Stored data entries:
┌──
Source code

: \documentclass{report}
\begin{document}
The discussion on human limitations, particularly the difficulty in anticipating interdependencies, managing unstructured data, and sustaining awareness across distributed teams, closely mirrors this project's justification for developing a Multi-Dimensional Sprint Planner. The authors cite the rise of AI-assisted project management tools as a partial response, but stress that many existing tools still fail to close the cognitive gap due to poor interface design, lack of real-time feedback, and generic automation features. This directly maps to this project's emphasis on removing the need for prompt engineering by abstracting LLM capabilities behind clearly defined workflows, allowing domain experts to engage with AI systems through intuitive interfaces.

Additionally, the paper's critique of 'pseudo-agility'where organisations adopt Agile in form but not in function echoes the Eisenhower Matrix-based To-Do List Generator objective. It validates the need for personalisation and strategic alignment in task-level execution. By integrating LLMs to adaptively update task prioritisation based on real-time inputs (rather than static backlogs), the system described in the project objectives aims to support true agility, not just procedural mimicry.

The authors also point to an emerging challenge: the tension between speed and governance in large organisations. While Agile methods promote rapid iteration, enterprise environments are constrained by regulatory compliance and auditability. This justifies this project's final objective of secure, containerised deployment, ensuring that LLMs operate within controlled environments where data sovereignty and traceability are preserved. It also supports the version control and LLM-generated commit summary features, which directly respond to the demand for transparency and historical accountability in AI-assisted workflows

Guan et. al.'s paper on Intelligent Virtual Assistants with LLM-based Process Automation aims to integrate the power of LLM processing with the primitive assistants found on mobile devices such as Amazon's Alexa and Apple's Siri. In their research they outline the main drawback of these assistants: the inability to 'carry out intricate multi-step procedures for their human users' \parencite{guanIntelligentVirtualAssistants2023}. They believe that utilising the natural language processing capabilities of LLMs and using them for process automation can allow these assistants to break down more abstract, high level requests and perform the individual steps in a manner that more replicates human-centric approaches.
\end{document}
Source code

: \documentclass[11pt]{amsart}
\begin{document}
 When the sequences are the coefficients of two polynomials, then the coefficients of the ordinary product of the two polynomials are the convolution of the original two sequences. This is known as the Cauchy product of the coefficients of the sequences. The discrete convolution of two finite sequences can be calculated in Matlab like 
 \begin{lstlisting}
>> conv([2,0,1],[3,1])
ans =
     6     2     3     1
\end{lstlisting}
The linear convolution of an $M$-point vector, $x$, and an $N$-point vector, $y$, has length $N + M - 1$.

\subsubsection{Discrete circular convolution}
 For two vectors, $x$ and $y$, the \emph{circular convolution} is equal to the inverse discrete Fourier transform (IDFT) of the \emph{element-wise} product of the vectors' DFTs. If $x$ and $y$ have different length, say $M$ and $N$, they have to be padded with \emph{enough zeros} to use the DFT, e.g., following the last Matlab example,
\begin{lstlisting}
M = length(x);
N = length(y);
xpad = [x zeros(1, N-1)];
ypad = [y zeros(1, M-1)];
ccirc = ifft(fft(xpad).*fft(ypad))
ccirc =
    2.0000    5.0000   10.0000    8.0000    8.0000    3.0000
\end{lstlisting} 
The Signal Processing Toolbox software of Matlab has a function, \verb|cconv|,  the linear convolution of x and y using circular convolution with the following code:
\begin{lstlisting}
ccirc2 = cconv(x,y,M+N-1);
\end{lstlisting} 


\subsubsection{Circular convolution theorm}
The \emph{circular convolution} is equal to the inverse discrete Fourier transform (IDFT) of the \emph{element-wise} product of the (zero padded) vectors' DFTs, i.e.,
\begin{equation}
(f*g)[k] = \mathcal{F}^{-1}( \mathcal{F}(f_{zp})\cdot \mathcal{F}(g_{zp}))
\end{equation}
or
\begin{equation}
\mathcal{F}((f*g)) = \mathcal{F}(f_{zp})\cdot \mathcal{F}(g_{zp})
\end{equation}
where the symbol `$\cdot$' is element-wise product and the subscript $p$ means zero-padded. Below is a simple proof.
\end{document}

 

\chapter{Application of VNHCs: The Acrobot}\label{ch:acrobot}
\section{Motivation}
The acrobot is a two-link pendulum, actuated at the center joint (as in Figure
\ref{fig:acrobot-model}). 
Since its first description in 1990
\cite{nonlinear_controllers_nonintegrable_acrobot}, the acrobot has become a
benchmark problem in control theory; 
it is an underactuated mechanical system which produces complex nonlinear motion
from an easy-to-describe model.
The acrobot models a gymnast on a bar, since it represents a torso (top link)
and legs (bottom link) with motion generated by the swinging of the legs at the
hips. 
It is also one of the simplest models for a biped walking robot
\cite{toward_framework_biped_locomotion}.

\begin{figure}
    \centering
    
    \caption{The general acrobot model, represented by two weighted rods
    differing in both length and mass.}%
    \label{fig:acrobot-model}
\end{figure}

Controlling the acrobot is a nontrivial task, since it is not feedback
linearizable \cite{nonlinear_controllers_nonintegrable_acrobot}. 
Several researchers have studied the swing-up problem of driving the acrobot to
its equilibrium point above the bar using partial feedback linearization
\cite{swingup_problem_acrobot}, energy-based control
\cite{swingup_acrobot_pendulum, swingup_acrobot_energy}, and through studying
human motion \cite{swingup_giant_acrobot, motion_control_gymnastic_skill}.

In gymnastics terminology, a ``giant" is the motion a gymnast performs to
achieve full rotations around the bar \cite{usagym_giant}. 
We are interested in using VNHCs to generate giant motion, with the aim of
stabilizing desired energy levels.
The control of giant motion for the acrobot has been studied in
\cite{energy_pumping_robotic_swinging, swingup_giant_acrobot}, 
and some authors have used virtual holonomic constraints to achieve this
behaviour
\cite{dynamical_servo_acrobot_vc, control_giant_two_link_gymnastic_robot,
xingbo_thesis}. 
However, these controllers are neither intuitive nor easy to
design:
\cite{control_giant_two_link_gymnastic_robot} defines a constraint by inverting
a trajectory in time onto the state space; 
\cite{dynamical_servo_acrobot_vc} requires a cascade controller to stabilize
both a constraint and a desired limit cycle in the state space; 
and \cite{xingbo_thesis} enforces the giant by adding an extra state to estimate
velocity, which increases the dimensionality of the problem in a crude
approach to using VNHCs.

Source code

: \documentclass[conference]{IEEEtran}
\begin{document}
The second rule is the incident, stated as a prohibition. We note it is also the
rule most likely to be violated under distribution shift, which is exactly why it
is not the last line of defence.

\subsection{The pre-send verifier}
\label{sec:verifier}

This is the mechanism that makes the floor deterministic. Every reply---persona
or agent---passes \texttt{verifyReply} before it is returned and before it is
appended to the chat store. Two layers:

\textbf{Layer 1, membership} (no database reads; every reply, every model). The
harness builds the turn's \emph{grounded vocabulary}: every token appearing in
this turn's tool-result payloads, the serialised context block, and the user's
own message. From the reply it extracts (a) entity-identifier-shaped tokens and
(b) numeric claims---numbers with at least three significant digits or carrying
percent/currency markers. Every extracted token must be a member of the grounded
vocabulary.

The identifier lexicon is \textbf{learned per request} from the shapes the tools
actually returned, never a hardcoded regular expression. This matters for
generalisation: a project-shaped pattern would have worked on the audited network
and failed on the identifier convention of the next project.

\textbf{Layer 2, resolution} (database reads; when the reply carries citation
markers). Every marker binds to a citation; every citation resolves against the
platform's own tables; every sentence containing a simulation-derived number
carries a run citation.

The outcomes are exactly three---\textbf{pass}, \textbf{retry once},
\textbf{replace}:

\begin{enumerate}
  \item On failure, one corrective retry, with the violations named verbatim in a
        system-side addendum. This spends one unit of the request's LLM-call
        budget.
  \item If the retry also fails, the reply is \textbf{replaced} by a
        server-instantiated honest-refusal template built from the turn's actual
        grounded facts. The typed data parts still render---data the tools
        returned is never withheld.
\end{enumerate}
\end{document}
└──
Work instructions:
In the entries above, find each line containing the string "identifier" and copy it.

Task output:
own message. From the reply it extracts (a) entity-identifier-shaped tokens and
The identifier lexicon is \textbf{learned per request} from the shapes the tools
and failed on the identifier convention of the next project.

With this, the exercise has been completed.